Your objective: Please write out every record below exactly as it stands.

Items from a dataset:
----------

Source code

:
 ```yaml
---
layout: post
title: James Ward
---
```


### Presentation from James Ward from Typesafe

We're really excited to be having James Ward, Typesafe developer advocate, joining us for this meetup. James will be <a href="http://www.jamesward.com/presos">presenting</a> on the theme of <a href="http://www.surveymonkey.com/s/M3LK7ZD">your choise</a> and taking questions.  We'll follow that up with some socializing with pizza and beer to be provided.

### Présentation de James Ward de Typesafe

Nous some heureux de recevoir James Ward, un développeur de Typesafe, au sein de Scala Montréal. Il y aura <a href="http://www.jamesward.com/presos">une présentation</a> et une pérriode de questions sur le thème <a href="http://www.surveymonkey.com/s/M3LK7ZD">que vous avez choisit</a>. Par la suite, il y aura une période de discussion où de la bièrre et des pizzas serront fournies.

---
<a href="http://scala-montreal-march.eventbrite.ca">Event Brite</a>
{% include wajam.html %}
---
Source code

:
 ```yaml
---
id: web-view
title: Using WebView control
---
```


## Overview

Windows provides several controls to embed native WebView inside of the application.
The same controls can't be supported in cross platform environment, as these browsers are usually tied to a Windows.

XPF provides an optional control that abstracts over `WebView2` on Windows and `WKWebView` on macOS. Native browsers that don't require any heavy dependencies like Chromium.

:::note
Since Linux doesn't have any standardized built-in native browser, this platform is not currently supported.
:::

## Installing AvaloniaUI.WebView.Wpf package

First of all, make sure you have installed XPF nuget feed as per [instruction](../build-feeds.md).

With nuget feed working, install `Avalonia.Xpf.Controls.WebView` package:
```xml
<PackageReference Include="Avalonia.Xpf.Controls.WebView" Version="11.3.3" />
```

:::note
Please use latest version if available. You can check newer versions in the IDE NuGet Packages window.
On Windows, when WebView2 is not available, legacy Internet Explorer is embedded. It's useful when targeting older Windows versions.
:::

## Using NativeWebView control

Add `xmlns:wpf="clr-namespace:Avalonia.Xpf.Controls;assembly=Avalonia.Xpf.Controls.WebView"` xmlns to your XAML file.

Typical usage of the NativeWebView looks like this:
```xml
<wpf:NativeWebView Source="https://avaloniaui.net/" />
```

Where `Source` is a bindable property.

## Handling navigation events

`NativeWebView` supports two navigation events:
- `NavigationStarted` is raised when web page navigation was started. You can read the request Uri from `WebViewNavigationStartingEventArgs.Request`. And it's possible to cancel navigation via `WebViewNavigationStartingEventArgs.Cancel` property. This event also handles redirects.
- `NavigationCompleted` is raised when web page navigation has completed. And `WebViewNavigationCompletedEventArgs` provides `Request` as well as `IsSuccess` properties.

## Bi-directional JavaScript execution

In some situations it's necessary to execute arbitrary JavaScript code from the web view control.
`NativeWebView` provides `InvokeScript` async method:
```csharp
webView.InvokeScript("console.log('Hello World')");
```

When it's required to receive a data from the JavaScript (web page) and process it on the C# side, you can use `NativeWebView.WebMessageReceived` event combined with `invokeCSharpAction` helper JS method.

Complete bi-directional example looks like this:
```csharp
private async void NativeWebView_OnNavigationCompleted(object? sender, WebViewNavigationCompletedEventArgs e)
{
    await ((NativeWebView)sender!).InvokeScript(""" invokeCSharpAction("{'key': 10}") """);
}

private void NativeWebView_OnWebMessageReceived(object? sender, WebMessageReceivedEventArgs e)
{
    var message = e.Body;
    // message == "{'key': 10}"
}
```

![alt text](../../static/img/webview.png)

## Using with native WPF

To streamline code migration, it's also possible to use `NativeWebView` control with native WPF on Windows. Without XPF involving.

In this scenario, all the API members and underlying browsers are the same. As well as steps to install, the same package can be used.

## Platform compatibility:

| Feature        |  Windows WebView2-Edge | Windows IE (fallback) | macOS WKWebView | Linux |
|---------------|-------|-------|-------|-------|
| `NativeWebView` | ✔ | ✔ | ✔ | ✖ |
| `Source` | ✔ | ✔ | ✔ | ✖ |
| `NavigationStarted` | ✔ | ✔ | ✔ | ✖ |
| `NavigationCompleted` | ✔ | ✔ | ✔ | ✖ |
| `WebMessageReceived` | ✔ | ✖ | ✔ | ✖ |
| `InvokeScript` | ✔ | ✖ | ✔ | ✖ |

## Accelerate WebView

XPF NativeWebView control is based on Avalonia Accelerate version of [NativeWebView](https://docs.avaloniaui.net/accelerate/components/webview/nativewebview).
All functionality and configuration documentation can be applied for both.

----------

Your solution:
Source code

:
 ```yaml
---
layout: post
title: James Ward
---
```


### Presentation from James Ward from Typesafe

We're really excited to be having James Ward, Typesafe developer advocate, joining us for this meetup. James will be <a href="http://www.jamesward.com/presos">presenting</a> on the theme of <a href="http://www.surveymonkey.com/s/M3LK7ZD">your choise</a> and taking questions.  We'll follow that up with some socializing with pizza and beer to be provided.

### Présentation de James Ward de Typesafe

Nous some heureux de recevoir James Ward, un développeur de Typesafe, au sein de Scala Montréal. Il y aura <a href="http://www.jamesward.com/presos">une présentation</a> et une pérriode de questions sur le thème <a href="http://www.surveymonkey.com/s/M3LK7ZD">que vous avez choisit</a>. Par la suite, il y aura une période de discussion où de la bièrre et des pizzas serront fournies.

---
<a href="http://scala-montreal-march.eventbrite.ca">Event Brite</a>
{% include wajam.html %}
---
Source code

:
 ```yaml
---
id: web-view
title: Using WebView control
---
```


## Overview

Windows provides several controls to embed native WebView inside of the application.
The same controls can't be supported in cross platform environment, as these browsers are usually tied to a Windows.

XPF provides an optional control that abstracts over `WebView2` on Windows and `WKWebView` on macOS. Native browsers that don't require any heavy dependencies like Chromium.

:::note
Since Linux doesn't have any standardized built-in native browser, this platform is not currently supported.
:::

## Installing AvaloniaUI.WebView.Wpf package

First of all, make sure you have installed XPF nuget feed as per [instruction](../build-feeds.md).

With nuget feed working, install `Avalonia.Xpf.Controls.WebView` package:
```xml
<PackageReference Include="Avalonia.Xpf.Controls.WebView" Version="11.3.3" />
```

:::note
Please use latest version if available. You can check newer versions in the IDE NuGet Packages window.
On Windows, when WebView2 is not available, legacy Internet Explorer is embedded. It's useful when targeting older Windows versions.
:::

## Using NativeWebView control

Add `xmlns:wpf="clr-namespace:Avalonia.Xpf.Controls;assembly=Avalonia.Xpf.Controls.WebView"` xmlns to your XAML file.

Typical usage of the NativeWebView looks like this:
```xml
<wpf:NativeWebView Source="https://avaloniaui.net/" />
```

Where `Source` is a bindable property.

## Handling navigation events

`NativeWebView` supports two navigation events:
- `NavigationStarted` is raised when web page navigation was started. You can read the request Uri from `WebViewNavigationStartingEventArgs.Request`. And it's possible to cancel navigation via `WebViewNavigationStartingEventArgs.Cancel` property. This event also handles redirects.
- `NavigationCompleted` is raised when web page navigation has completed. And `WebViewNavigationCompletedEventArgs` provides `Request` as well as `IsSuccess` properties.

## Bi-directional JavaScript execution

In some situations it's necessary to execute arbitrary JavaScript code from the web view control.
`NativeWebView` provides `InvokeScript` async method:
```csharp
webView.InvokeScript("console.log('Hello World')");
```

When it's required to receive a data from the JavaScript (web page) and process it on the C# side, you can use `NativeWebView.WebMessageReceived` event combined with `invokeCSharpAction` helper JS method.

Complete bi-directional example looks like this:
```csharp
private async void NativeWebView_OnNavigationCompleted(object? sender, WebViewNavigationCompletedEventArgs e)
{
    await ((NativeWebView)sender!).InvokeScript(""" invokeCSharpAction("{'key': 10}") """);
}

private void NativeWebView_OnWebMessageReceived(object? sender, WebMessageReceivedEventArgs e)
{
    var message = e.Body;
    // message == "{'key': 10}"
}
```

![alt text](../../static/img/webview.png)

## Using with native WPF

To streamline code migration, it's also possible to use `NativeWebView` control with native WPF on Windows. Without XPF involving.

In this scenario, all the API members and underlying browsers are the same. As well as steps to install, the same package can be used.

## Platform compatibility:

| Feature        |  Windows WebView2-Edge | Windows IE (fallback) | macOS WKWebView | Linux |
|---------------|-------|-------|-------|-------|
| `NativeWebView` | ✔ | ✔ | ✔ | ✖ |
| `Source` | ✔ | ✔ | ✔ | ✖ |
| `NavigationStarted` | ✔ | ✔ | ✔ | ✖ |
| `NavigationCompleted` | ✔ | ✔ | ✔ | ✖ |
| `WebMessageReceived` | ✔ | ✖ | ✔ | ✖ |
| `InvokeScript` | ✔ | ✖ | ✔ | ✖ |

## Accelerate WebView

XPF NativeWebView control is based on Avalonia Accelerate version of [NativeWebView](https://docs.avaloniaui.net/accelerate/components/webview/nativewebview).
All functionality and configuration documentation can be applied for both.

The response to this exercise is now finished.